> _Problem description_: Every entry in the following listing must be restated word for word, though not its pictures.

> _Dataset records_:
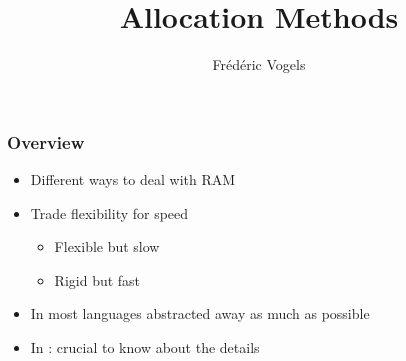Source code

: \usepackage{fourier}
\usepackage{bbding}
\usepackage{ucll-code}

\usetikzlibrary{shadows,shapes.multipart}

\title{Allocation Methods}
\author{Fr\'ed\'eric Vogels}






\begin{frame}
  \titlepage
\end{frame}

\begin{frame}
  \frametitle{Overview}
  \begin{itemize}
    \item Different ways to deal with RAM
    \item Trade flexibility for speed
          \begin{itemize}
            \item Flexible but slow
            \item Rigid but fast
          \end{itemize}
    \item In most languages abstracted away as much as possible
    \item In \cpp: crucial to know about the details
  \end{itemize}
\end{frame}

> _Answer for this exercise_:
Source code

: \usepackage{fourier}
\usepackage{bbding}
\usepackage{ucll-code}

\usetikzlibrary{shadows,shapes.multipart}

\title{Allocation Methods}
\author{Fr\'ed\'eric Vogels}






\begin{frame}
  \titlepage
\end{frame}

\begin{frame}
  \frametitle{Overview}
  \begin{itemize}
    \item Different ways to deal with RAM
    \item Trade flexibility for speed
          \begin{itemize}
            \item Flexible but slow
            \item Rigid but fast
          \end{itemize}
    \item In most languages abstracted away as much as possible
    \item In \cpp: crucial to know about the details
  \end{itemize}
\end{frame}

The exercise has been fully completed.